I agree, I rather extend the capabilities of HSET than improve HSETNX (same as SETNX was abandoned in favor of SET NX).

But on the other hand the HSET command is taken, and impossible to extend, and improving HSETNX is so straight forward.

I'm also not sure I'm a fan of the FIELDS argument.
Would like to hear @itamarhaber

I tend to agree w/ @ShooterIT's reasoning, providing we don't need XX (haven't seen/don't remember that tweet) or CH (are there even any requests for that?), and that DEL is achievable with a MULTI/EXEC.
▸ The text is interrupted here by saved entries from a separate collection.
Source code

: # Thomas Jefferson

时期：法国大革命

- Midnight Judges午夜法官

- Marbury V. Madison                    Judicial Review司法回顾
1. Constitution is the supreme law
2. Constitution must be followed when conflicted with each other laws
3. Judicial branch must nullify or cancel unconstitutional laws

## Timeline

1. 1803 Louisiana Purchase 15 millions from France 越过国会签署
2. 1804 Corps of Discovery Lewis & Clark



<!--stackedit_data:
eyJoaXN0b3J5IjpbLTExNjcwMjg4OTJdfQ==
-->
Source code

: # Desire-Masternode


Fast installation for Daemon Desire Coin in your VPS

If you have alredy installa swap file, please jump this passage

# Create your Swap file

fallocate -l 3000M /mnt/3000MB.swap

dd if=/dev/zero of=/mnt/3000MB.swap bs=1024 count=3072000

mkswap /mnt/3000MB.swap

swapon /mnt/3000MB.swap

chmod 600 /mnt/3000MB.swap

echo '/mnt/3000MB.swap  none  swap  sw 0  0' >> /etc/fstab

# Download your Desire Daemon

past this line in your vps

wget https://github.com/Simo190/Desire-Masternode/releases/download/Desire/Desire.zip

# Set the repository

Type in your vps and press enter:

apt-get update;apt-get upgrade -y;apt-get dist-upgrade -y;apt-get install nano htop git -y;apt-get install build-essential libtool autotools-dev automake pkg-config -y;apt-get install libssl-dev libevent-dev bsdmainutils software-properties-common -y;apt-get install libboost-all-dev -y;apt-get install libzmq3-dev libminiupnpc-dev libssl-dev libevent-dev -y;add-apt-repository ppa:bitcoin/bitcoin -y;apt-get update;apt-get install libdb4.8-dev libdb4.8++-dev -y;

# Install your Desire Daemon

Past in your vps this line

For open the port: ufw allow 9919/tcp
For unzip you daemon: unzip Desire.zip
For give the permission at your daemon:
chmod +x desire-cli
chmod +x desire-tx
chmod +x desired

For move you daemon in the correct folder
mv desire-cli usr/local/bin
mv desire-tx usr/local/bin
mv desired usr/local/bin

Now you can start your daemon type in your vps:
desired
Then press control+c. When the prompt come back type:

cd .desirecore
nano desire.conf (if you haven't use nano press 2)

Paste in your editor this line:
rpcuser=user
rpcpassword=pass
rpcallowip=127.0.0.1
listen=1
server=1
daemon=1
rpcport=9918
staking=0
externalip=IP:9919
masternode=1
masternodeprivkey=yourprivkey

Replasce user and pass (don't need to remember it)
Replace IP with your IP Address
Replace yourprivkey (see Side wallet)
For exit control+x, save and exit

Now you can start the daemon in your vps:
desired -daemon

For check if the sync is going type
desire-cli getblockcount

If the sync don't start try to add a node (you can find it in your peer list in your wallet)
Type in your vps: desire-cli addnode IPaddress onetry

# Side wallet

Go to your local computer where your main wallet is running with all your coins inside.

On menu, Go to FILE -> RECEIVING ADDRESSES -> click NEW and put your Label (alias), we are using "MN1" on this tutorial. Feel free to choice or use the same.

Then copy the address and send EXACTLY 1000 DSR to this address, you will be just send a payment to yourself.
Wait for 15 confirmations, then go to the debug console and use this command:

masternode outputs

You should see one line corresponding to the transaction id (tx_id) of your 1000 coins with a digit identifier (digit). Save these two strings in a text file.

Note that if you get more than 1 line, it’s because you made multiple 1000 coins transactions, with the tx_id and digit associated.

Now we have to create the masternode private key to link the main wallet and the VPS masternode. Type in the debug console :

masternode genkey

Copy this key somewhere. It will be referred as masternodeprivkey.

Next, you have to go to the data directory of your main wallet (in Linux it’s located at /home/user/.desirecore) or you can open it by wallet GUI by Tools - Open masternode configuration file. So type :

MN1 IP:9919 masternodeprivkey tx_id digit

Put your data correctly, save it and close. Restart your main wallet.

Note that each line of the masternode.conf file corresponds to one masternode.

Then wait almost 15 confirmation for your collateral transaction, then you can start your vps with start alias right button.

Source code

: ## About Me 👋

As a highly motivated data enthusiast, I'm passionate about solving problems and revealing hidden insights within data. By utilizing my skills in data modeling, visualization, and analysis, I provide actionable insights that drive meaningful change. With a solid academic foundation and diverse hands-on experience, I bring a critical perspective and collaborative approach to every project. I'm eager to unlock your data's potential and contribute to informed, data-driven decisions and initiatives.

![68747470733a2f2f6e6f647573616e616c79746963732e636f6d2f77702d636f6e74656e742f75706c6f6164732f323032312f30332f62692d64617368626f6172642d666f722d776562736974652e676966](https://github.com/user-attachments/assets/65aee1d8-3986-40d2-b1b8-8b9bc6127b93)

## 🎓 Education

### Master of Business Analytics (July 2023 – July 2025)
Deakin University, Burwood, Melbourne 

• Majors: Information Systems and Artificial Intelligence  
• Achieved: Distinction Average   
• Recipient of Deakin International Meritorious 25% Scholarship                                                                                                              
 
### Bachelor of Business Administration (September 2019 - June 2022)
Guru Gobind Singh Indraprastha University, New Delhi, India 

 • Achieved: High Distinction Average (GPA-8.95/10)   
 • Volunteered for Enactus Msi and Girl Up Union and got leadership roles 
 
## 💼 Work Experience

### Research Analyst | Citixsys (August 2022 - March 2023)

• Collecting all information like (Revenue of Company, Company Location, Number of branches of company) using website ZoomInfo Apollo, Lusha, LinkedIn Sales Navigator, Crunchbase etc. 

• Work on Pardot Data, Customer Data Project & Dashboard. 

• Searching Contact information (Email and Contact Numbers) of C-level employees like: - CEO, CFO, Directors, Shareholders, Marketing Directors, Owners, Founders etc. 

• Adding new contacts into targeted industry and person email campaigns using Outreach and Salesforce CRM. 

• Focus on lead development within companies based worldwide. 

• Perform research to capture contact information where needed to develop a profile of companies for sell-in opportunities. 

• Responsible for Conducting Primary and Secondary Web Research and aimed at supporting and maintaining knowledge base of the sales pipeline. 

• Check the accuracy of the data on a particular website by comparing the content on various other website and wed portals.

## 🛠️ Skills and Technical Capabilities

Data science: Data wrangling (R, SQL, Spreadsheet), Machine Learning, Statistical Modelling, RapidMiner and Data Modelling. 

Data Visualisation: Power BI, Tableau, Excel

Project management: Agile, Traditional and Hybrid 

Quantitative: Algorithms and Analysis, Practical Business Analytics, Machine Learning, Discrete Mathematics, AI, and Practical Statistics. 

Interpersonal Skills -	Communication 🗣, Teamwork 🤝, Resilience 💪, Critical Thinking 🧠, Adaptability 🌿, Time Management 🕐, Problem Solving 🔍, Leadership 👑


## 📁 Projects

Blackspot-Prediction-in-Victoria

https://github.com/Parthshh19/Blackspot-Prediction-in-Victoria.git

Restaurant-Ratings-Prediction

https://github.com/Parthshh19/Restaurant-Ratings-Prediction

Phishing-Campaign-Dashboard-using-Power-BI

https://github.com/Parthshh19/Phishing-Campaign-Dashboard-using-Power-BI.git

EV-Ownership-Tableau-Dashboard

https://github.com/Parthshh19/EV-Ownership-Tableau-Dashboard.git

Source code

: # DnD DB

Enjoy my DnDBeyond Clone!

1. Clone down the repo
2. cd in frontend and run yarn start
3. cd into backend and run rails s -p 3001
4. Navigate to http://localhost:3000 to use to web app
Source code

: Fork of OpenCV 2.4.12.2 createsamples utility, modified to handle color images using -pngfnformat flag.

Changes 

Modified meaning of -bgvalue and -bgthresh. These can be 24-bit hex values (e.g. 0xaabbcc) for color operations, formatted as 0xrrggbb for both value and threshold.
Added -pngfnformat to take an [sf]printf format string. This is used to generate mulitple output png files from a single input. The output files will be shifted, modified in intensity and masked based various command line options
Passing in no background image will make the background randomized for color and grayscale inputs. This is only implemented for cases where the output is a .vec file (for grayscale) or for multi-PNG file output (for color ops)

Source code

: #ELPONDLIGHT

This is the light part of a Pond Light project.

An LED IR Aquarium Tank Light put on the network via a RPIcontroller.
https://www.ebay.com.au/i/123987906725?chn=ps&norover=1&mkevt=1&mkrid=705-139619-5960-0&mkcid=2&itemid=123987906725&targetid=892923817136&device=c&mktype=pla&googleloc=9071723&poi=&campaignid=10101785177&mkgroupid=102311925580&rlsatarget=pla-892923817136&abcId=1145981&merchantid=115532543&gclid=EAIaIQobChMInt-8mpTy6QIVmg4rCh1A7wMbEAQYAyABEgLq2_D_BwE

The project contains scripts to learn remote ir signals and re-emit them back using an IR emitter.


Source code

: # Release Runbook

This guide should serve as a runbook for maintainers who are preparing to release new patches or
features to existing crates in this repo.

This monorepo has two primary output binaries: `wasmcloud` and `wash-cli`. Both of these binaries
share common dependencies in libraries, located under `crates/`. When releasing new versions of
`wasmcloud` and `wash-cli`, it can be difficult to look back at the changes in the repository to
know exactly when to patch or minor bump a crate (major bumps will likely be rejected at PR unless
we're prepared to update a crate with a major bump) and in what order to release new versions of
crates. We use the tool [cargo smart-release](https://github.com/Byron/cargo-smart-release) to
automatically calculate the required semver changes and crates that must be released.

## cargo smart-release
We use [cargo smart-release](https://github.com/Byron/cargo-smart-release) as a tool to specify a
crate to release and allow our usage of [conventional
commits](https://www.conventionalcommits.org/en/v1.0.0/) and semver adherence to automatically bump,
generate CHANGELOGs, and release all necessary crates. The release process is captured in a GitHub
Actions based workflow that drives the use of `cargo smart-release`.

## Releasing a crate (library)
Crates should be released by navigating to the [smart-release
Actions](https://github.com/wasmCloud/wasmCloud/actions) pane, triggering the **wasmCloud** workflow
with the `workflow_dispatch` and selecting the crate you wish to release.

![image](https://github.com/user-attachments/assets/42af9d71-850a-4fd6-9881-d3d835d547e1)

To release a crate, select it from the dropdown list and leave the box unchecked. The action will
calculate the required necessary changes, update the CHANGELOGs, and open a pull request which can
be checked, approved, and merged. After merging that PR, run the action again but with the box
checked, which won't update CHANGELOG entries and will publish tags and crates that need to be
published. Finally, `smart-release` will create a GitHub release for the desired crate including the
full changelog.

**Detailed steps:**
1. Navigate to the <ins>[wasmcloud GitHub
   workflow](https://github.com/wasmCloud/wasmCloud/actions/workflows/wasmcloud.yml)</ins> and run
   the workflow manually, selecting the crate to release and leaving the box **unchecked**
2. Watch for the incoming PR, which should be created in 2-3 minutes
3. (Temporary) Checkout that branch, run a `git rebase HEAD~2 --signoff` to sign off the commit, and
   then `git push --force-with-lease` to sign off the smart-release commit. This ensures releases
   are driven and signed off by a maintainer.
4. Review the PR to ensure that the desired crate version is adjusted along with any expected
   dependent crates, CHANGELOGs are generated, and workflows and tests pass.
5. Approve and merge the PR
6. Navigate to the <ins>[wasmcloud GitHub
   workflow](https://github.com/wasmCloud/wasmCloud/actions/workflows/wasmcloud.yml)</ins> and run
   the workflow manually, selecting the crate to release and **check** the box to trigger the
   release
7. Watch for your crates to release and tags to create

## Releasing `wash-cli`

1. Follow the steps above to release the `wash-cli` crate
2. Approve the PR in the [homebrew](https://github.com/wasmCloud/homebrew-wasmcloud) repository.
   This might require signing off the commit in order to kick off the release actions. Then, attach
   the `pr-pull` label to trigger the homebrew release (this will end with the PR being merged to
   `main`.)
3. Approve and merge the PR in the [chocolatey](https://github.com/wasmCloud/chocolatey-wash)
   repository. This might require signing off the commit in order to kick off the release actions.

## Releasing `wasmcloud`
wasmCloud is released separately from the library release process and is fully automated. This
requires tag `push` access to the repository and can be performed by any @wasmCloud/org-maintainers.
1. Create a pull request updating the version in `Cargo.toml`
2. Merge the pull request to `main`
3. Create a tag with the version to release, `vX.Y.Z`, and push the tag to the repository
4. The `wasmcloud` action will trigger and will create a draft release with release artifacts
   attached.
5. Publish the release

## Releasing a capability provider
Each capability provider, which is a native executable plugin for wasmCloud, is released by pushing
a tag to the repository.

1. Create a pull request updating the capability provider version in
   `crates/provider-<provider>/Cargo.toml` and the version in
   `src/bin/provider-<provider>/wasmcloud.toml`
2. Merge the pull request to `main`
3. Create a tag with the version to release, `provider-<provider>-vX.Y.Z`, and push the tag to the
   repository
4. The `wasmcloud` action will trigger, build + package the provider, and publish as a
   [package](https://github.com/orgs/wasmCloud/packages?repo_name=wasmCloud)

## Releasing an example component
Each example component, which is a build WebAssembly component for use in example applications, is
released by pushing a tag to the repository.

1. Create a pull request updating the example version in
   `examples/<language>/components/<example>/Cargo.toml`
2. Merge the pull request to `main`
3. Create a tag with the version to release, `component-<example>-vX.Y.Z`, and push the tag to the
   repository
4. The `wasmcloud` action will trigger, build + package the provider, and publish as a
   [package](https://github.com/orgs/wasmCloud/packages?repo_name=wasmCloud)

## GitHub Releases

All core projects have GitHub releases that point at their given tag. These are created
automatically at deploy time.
However, if we want to be ahead of the curve (give or take a decade), I can imagine people finding the use cases for the functionality. I would propose, however, that HSETEX should be more like BITFIELD's in the sense that it can accept multiple ops, so: HSETEX key [DEL] [CH] NX|XX|AX field value [...] (AX is always, i.e., XX || NX).

Furthermore, like Oran, the DEL smells iffy, especially because it isn't related to field-value tuples. I'd rather not have it.

@itamarhaber so you mean that DEL and CH can only be specified once (they are about the command, not the fields), and then we have a repetition of NX/XX/AX <field> <value>?
so we can distinguish the DEL and CH from a field / value since we know the fields are present only after the first NX/XX/AX modifier.

This gets more and more complicated, and compared to the really straight forward variadic HSETNX, i'm not sure what's the right move here.